» YOUR OBJECTIVE:
Print, from the listing below, the lines starting at the line containing "- [Pando](https://pando.im) - The" and ending at the line containing "## Register your site", exactly as they stand, and print nothing else.

» RECORD EXTRACTS:
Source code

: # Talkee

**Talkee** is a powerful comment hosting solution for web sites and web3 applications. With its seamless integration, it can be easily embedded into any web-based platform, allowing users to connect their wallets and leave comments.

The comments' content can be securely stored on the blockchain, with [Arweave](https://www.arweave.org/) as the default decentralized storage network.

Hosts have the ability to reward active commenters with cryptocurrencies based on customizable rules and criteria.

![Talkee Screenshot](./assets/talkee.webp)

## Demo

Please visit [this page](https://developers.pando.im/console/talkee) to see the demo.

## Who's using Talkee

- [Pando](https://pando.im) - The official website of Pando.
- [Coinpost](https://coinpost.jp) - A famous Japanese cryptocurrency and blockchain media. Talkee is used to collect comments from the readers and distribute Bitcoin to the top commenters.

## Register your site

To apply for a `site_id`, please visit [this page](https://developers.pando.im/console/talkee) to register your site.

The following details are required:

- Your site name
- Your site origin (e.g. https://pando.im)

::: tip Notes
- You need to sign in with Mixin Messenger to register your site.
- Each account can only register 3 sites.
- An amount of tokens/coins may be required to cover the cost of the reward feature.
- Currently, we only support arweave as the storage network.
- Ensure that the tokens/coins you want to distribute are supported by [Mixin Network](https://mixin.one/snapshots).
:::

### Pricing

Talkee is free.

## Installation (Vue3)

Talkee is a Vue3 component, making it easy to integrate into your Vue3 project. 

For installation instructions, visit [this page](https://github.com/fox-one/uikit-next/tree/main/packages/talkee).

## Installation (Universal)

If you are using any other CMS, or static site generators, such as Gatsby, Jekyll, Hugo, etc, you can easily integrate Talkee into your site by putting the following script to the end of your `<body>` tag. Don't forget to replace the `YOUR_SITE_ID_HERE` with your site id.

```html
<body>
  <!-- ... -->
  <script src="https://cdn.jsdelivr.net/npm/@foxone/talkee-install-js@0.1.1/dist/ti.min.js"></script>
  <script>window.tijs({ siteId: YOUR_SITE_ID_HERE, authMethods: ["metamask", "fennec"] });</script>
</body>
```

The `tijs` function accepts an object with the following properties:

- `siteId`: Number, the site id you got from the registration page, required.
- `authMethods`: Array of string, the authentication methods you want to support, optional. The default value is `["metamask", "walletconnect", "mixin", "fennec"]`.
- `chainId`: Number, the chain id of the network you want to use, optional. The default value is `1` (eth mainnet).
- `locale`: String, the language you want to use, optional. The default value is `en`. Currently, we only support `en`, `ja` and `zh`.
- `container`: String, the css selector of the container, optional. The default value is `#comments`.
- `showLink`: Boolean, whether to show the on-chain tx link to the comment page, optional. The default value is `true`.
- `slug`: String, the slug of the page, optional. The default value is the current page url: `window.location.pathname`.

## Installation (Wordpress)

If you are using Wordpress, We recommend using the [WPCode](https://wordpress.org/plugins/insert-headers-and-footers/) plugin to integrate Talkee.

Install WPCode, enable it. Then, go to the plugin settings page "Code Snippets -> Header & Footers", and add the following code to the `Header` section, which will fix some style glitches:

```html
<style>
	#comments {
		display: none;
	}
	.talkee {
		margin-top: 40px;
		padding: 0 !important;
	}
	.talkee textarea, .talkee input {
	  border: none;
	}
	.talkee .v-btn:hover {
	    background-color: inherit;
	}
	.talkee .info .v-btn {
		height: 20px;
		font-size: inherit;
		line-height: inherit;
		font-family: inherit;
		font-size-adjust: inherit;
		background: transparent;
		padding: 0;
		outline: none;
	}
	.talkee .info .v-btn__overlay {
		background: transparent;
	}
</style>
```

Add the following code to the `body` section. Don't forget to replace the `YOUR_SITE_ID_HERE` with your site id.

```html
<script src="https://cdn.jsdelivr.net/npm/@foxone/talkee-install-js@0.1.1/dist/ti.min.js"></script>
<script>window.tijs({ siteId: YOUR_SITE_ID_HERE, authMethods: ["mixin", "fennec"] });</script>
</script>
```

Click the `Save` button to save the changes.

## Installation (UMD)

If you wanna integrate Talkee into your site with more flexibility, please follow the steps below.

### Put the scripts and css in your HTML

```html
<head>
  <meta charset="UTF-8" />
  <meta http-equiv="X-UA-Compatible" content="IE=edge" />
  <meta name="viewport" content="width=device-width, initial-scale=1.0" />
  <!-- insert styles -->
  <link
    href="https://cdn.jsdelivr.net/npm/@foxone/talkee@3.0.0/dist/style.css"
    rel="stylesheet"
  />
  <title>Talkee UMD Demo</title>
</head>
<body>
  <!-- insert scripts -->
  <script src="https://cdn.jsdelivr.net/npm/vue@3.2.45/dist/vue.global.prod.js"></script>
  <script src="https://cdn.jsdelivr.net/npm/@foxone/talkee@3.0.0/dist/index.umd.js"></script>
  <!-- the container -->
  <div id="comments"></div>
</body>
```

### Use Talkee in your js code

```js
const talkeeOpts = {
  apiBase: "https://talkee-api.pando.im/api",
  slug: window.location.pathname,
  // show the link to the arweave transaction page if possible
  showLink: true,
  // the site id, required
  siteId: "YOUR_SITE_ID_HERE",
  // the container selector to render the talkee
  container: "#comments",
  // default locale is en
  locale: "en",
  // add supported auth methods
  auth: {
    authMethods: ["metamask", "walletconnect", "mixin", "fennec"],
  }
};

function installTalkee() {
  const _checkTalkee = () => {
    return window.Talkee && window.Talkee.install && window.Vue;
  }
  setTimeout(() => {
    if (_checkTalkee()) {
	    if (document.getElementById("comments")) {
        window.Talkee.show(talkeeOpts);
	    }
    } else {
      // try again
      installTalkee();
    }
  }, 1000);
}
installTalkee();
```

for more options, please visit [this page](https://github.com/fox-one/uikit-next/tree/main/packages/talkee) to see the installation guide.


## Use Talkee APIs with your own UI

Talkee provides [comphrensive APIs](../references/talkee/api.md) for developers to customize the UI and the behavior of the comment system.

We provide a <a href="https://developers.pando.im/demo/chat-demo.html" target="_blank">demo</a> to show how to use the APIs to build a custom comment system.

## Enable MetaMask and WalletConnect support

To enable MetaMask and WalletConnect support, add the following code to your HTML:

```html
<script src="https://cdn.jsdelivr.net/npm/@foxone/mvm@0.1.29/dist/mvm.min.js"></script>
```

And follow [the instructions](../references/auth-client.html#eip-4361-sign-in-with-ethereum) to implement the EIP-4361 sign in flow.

» RESPONSE BOX:
- [Pando](https://pando.im) - The official website of Pando.
- [Coinpost](https://coinpost.jp) - A famous Japanese cryptocurrency and blockchain media. Talkee is used to collect comments from the readers and distribute Bitcoin to the top commenters.

## Register your site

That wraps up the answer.